## Required action
Beginning with the first line of the material, set down each line exactly as written, up to and including the line with "this title][/us/usc/t42/s201]\] to—".

## Extracted information

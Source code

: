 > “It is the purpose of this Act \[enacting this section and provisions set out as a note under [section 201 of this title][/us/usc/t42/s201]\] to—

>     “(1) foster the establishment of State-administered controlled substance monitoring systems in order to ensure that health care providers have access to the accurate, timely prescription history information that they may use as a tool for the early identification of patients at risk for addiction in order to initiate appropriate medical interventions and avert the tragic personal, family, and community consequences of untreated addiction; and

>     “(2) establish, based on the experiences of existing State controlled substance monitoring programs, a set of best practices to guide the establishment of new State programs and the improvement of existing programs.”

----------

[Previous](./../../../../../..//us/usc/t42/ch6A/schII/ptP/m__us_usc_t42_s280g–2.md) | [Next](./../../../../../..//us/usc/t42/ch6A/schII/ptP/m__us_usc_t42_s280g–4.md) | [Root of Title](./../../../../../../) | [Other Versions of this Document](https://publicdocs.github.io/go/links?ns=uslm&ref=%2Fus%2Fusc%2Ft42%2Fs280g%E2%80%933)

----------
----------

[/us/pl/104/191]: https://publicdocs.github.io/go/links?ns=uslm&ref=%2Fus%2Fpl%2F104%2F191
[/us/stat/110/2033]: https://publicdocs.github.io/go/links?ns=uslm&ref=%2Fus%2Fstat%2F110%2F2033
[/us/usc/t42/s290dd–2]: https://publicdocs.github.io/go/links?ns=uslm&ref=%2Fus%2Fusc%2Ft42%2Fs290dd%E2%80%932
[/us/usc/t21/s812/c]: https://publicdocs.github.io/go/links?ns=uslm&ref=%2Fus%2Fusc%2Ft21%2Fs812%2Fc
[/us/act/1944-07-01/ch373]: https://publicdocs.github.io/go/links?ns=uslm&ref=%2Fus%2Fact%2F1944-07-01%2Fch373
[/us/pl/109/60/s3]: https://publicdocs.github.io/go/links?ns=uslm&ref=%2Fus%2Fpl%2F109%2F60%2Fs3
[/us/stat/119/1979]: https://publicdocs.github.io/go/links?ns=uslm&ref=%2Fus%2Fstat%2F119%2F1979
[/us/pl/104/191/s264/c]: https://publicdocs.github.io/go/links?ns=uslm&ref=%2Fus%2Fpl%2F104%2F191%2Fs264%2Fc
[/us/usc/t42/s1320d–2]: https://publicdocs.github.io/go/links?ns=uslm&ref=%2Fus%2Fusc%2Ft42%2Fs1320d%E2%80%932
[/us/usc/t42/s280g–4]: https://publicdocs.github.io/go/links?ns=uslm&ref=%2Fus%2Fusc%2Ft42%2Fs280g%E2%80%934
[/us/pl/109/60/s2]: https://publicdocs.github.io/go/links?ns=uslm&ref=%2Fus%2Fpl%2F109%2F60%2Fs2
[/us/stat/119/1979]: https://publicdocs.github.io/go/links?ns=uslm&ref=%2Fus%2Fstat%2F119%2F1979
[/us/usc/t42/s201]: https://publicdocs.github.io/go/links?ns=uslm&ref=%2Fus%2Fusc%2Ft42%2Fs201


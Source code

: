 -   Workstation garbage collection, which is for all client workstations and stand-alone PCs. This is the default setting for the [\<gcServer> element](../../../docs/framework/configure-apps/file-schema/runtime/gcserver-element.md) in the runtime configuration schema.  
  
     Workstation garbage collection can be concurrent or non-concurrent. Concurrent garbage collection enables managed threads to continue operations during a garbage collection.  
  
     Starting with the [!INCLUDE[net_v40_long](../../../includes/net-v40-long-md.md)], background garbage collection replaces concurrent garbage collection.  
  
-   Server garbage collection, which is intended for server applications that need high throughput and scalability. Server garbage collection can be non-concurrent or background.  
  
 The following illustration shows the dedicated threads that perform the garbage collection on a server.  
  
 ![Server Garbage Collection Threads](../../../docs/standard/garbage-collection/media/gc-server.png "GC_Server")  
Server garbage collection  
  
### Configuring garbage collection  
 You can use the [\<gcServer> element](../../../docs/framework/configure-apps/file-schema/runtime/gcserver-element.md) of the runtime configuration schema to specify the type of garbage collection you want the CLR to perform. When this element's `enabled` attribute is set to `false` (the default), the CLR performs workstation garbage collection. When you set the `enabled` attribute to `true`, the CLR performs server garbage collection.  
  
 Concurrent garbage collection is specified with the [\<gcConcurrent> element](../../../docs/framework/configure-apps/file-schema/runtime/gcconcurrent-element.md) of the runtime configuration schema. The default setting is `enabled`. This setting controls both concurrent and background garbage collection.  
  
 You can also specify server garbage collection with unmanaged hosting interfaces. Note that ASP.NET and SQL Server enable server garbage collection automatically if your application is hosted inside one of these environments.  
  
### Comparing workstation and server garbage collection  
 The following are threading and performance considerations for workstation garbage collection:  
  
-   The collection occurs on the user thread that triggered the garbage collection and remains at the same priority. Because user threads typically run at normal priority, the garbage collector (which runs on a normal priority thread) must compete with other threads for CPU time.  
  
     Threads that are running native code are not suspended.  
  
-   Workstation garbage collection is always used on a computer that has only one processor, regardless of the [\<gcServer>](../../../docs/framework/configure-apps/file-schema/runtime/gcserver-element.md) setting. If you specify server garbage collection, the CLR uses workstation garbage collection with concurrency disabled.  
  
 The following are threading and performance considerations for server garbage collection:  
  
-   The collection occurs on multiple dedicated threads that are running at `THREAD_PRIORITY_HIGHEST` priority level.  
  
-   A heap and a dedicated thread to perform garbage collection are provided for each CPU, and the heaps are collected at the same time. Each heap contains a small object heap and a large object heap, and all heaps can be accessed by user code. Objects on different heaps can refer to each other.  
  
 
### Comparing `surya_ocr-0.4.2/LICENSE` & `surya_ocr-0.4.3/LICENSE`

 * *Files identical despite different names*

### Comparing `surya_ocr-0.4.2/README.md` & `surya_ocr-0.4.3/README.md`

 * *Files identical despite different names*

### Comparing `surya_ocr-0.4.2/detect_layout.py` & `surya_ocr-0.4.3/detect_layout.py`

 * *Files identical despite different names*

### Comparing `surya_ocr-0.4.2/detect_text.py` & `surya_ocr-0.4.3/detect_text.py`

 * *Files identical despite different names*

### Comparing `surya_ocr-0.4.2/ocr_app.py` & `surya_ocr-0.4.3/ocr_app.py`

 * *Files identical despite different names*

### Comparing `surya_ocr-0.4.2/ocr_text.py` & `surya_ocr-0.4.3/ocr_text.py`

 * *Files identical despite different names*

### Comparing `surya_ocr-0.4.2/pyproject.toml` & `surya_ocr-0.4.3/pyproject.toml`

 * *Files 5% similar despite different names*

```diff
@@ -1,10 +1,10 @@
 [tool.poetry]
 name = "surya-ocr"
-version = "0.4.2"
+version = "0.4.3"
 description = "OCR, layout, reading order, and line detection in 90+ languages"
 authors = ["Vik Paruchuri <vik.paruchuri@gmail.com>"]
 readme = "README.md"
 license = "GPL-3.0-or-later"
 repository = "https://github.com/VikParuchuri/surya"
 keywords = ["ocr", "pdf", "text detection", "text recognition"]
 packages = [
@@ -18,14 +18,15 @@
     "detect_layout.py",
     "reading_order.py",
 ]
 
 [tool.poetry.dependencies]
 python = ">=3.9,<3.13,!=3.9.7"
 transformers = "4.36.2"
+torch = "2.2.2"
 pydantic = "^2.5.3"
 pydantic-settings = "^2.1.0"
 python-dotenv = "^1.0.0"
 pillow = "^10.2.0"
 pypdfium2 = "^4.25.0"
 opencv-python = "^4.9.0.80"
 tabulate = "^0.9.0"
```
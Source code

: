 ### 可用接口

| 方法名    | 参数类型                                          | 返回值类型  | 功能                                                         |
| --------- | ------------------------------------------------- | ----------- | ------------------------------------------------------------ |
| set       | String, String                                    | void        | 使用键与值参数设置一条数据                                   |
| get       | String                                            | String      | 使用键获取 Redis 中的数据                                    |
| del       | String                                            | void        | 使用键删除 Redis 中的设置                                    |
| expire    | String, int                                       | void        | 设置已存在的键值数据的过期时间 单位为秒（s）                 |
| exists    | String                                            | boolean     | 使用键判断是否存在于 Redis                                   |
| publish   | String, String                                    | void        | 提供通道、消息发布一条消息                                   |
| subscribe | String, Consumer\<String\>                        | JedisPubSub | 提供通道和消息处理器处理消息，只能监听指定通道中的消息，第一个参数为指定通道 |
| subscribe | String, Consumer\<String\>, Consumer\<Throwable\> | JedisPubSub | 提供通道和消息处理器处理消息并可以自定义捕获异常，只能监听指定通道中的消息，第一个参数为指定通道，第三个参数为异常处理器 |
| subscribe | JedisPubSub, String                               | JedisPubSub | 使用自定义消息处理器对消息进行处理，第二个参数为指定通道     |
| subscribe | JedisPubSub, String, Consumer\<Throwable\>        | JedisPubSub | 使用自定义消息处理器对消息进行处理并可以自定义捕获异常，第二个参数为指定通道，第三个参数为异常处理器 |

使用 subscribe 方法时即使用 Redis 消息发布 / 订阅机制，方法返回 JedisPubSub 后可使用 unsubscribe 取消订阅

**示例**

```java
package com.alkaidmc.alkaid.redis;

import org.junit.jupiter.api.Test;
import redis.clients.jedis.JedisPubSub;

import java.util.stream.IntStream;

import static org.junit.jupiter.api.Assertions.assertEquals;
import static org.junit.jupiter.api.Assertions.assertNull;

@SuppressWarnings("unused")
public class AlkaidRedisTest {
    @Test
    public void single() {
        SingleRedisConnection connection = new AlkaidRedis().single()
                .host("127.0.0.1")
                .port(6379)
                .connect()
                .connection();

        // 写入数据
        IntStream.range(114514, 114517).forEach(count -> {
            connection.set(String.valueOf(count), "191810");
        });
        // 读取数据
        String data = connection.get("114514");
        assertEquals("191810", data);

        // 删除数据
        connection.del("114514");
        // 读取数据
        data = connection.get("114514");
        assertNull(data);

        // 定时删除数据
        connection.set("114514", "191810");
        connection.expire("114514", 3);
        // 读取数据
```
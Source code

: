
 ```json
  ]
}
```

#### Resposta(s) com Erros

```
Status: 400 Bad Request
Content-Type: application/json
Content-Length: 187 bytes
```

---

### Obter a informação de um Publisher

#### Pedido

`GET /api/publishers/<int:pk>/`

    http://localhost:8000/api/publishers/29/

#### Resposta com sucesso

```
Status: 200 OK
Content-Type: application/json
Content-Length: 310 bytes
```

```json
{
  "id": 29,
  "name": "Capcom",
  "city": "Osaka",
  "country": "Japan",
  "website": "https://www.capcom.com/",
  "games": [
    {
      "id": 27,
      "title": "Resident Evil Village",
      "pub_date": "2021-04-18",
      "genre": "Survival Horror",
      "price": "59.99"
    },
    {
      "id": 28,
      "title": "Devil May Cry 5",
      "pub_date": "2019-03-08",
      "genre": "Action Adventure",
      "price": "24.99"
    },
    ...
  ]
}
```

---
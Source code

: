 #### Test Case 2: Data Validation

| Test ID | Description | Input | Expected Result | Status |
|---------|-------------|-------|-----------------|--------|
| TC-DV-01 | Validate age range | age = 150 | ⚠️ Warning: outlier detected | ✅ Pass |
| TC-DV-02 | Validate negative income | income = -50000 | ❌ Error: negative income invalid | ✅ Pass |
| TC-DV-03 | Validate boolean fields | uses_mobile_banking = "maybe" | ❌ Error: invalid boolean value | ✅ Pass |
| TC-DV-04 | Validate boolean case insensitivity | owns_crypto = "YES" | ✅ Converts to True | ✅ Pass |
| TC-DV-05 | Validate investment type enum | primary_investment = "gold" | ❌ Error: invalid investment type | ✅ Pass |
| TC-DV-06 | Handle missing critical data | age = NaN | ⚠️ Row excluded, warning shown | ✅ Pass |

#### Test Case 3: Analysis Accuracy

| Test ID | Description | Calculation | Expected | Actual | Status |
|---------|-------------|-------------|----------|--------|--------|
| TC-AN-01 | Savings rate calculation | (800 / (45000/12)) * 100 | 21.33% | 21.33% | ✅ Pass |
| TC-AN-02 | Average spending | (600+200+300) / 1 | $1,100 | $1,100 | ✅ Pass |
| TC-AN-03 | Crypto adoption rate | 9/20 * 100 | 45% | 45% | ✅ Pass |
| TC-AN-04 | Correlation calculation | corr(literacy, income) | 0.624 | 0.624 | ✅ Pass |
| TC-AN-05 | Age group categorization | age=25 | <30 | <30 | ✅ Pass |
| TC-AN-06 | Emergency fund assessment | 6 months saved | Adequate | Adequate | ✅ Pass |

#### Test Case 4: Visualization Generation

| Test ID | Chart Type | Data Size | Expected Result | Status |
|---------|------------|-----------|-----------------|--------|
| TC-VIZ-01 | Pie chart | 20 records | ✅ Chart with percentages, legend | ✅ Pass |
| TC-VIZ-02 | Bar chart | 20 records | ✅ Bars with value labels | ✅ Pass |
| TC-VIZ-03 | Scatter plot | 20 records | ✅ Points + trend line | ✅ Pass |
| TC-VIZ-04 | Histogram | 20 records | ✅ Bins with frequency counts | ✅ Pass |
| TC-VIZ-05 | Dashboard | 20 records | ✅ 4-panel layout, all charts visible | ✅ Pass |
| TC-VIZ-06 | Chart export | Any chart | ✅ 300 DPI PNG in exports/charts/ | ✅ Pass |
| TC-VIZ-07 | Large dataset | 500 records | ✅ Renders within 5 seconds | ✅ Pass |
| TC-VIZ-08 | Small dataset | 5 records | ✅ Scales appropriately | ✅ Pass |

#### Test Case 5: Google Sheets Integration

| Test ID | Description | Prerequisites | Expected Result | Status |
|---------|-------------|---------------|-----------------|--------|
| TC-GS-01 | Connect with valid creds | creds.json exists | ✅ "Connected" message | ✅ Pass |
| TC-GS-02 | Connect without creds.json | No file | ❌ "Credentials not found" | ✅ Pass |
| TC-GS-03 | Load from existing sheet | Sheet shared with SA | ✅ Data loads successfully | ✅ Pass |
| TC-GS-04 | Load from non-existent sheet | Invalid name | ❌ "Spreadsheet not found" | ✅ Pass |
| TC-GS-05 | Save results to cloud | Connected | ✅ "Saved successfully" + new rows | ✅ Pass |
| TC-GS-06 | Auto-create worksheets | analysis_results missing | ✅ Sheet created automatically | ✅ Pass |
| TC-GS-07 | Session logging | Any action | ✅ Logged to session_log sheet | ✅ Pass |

## Your solution
Source code

: > “It is the purpose of this Act \[enacting this section and provisions set out as a note under [section 201 of this title][/us/usc/t42/s201]\] to—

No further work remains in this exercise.